Personal information
- Full name: James Bonthrone
- Date of birth: 16 June 1929
- Place of birth: Kinglassie, Fife, Scotland
- Date of death: 7 June 2008 (aged 78)
- Position: Inside forward

Senior career*
- Years: Team / Apps / (Gls)
- 1949–1957: East Fife / 222 / (85)
- 1957–1959: Dundee / 30 / (15)
- 1959–1961: Stirling Albion / 43 / (21)
- 1961–1962: Queen of the South / 6 / (0)
- Total:  / 301 / (121)

International career
- 1953: Scotland B / 1 / (0)

Managerial career
- 1963–1969: East Fife
- 1971–1975: Aberdeen

= Jimmy Bonthrone =

Scottish footballer, coach, and manager

James Bonthrone (16 June 1929 – 7 June 2008) was a Scottish professional football player, coach and manager.

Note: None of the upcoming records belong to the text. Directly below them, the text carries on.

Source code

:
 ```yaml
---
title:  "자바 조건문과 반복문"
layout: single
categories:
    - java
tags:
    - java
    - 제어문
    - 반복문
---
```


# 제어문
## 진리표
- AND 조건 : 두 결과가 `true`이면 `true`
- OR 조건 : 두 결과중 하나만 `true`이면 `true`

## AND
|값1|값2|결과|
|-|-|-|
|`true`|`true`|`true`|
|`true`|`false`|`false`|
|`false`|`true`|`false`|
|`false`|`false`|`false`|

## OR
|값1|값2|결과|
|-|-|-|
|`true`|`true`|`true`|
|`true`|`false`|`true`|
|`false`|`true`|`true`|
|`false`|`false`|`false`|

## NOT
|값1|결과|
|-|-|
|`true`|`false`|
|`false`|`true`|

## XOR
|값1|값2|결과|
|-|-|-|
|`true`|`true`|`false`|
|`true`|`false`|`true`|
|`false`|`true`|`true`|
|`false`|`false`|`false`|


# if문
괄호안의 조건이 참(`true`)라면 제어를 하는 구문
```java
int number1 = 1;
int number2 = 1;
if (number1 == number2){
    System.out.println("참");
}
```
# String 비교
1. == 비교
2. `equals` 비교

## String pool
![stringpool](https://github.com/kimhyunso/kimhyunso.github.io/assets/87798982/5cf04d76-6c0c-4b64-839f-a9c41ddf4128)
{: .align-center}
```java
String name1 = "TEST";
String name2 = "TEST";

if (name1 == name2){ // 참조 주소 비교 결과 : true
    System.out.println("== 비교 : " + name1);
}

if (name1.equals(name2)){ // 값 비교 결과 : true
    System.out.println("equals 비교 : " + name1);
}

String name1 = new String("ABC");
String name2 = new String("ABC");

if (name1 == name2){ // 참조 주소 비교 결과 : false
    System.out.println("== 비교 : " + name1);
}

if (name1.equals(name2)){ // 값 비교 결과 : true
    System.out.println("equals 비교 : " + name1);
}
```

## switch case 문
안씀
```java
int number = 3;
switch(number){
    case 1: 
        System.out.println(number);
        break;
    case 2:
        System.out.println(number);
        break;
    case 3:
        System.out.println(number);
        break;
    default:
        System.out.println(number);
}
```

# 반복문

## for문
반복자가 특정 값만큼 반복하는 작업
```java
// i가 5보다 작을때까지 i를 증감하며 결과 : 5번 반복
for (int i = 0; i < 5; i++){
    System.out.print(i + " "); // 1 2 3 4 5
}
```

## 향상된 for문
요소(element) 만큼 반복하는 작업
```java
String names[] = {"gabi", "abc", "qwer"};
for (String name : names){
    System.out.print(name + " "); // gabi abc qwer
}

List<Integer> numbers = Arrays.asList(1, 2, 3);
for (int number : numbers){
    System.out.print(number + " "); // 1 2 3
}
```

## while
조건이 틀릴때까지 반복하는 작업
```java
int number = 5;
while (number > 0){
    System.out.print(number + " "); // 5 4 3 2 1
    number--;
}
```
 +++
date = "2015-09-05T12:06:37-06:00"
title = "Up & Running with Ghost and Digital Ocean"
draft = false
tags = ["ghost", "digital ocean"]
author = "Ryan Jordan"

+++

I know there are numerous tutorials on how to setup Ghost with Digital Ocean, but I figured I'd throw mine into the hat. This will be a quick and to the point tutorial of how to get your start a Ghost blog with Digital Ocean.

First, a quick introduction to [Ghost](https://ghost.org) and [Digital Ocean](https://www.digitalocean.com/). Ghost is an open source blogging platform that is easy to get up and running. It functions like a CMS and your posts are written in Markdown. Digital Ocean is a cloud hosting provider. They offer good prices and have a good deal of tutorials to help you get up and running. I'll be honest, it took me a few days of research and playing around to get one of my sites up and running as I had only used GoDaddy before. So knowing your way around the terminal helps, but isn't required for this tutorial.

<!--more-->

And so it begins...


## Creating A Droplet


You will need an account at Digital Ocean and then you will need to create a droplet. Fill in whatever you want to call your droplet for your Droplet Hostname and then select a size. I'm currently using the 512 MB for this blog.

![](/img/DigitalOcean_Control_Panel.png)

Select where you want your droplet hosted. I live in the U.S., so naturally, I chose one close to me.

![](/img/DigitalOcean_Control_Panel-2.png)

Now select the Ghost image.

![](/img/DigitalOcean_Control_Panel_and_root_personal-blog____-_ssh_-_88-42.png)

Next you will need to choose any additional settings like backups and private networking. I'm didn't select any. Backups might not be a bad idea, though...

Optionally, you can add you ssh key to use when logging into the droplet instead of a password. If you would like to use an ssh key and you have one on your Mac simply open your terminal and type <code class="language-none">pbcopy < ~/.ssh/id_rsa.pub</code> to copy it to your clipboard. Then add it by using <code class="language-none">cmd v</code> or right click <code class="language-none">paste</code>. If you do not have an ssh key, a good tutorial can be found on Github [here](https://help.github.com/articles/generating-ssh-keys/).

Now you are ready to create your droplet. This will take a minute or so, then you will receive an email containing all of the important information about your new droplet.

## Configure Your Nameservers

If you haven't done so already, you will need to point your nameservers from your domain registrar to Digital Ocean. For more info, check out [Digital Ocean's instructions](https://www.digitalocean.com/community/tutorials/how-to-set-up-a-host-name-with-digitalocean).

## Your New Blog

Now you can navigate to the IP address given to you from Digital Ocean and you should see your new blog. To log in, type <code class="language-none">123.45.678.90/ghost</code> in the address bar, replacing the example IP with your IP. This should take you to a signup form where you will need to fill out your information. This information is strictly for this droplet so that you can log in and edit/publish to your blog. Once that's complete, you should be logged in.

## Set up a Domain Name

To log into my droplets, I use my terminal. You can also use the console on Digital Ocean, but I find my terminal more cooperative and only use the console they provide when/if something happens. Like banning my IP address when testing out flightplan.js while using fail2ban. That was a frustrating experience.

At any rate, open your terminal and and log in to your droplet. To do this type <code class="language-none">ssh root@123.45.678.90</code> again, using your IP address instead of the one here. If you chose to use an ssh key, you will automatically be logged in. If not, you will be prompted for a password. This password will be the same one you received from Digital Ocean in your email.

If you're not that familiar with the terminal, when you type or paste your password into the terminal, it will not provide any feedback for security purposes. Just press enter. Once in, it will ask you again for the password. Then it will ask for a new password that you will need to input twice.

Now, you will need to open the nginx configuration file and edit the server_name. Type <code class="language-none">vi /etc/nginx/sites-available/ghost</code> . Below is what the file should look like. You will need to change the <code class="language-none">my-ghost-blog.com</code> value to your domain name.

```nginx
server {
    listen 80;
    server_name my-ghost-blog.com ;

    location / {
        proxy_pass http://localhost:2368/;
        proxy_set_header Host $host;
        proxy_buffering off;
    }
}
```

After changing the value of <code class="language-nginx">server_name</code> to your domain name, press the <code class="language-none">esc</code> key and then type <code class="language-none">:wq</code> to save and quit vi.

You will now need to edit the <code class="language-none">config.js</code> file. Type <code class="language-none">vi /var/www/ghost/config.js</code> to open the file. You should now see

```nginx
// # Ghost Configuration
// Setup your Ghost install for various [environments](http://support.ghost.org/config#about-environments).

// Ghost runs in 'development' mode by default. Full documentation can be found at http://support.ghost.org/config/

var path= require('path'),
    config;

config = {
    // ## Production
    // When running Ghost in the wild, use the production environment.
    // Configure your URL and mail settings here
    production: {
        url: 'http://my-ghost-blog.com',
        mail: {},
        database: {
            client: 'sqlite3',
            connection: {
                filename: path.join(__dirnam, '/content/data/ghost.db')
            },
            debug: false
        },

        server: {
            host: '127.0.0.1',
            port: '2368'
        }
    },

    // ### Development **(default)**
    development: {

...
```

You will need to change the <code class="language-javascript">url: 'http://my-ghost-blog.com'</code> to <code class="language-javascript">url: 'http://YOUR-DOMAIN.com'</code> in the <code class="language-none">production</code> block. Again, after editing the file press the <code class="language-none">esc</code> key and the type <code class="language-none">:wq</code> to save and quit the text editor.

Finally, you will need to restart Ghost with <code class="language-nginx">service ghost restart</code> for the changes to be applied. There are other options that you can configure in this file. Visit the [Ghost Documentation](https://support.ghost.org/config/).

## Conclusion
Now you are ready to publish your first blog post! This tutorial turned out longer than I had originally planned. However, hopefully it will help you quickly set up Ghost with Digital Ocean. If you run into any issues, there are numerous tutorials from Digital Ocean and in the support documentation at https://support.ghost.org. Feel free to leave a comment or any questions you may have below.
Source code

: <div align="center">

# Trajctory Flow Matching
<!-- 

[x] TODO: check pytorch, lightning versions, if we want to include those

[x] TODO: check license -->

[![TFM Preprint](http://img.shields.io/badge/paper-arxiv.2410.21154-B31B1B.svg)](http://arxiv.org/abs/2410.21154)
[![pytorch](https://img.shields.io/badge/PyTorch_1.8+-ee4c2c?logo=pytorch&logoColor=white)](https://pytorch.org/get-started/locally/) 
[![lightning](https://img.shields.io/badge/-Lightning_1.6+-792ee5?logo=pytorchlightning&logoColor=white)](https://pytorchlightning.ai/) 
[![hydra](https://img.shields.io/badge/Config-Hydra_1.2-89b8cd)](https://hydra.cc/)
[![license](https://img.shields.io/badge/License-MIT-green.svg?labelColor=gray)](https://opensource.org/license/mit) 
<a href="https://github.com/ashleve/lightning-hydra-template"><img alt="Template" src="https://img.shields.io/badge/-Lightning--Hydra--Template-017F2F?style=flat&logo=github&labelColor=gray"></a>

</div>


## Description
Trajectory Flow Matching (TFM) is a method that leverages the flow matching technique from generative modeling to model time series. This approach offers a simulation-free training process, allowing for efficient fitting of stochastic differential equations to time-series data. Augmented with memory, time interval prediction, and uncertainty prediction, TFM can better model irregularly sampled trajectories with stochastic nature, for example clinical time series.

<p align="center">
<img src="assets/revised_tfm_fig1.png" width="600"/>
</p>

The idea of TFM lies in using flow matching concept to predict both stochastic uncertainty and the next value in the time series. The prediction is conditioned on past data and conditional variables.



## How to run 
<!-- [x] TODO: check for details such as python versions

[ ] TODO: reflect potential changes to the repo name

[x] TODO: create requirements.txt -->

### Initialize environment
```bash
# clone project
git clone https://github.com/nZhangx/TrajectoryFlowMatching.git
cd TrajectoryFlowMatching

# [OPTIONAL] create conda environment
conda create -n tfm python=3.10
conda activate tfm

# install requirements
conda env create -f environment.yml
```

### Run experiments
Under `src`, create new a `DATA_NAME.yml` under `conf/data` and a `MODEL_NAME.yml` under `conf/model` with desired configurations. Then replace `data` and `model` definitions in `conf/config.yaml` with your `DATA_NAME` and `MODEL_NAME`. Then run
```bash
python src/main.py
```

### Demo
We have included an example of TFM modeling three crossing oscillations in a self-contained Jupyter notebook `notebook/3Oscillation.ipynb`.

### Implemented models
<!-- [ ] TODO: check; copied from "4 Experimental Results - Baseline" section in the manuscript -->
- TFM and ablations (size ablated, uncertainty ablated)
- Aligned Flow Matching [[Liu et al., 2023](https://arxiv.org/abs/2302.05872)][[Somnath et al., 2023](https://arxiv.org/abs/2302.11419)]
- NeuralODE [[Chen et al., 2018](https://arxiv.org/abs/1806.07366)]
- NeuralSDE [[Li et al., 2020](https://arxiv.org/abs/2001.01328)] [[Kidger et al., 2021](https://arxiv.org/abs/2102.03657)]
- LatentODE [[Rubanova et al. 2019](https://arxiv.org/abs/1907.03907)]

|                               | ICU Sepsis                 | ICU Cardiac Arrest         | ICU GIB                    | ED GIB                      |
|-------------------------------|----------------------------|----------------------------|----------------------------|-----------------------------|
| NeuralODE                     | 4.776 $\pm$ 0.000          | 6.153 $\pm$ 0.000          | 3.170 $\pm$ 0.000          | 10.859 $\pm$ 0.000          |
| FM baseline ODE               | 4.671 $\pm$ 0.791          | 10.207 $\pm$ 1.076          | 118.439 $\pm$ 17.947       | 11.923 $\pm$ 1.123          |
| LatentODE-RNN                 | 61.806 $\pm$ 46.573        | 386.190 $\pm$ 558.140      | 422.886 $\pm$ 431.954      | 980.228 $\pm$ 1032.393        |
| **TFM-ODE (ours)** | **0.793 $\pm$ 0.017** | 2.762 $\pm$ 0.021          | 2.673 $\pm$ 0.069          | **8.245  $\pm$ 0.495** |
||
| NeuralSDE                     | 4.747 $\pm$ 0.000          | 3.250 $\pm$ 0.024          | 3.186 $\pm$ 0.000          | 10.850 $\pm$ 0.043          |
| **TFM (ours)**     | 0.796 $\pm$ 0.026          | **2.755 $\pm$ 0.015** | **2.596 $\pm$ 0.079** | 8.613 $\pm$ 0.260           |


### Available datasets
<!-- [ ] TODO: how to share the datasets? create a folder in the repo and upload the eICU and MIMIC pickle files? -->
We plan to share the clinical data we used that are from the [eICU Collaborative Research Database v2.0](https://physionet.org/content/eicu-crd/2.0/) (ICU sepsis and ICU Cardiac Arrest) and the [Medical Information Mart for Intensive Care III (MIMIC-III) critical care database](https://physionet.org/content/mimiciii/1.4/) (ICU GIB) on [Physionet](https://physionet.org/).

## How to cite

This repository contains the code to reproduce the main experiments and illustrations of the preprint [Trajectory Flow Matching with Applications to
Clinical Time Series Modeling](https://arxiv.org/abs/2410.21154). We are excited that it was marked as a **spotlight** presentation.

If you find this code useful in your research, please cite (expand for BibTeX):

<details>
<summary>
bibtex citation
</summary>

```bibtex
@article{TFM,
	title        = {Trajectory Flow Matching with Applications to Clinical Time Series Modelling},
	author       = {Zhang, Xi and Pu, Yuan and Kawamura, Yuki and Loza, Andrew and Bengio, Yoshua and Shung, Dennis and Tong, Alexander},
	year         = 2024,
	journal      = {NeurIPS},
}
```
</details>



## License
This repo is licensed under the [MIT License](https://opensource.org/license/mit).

Born in Kinglassie, Fife, Bonthrone's playing career centred on his time with a successful East Fife team, although he also played for Dundee, Stirling Albion and for George Farm at Queen of the South. He won the Scottish League Cup as a player with East Fife in 1953.

After retiring as a player, Bonthrone managed East Fife from 1963 until 1969 before assisting Eddie Turnbull at Aberdeen. Bonthrone was assistant manager when Aberdeen won the Scottish Cup in 1970. He was promoted to become the Aberdeen manager in 1971 after Turnbull moved to Hibernian.

Bonthrone managed the Dons from 1971 until his resignation in 1975. The club won the Drybrough Cup in 1971 just after he was appointed. He gave Willie Miller his debut, but had to contend with the high-profile departures of Martin Buchan and Joe Harper, which effectively broke up the team that had been successful under Turnbull.

After leaving Aberdeen, he became commercial manager with East Fife before retiring.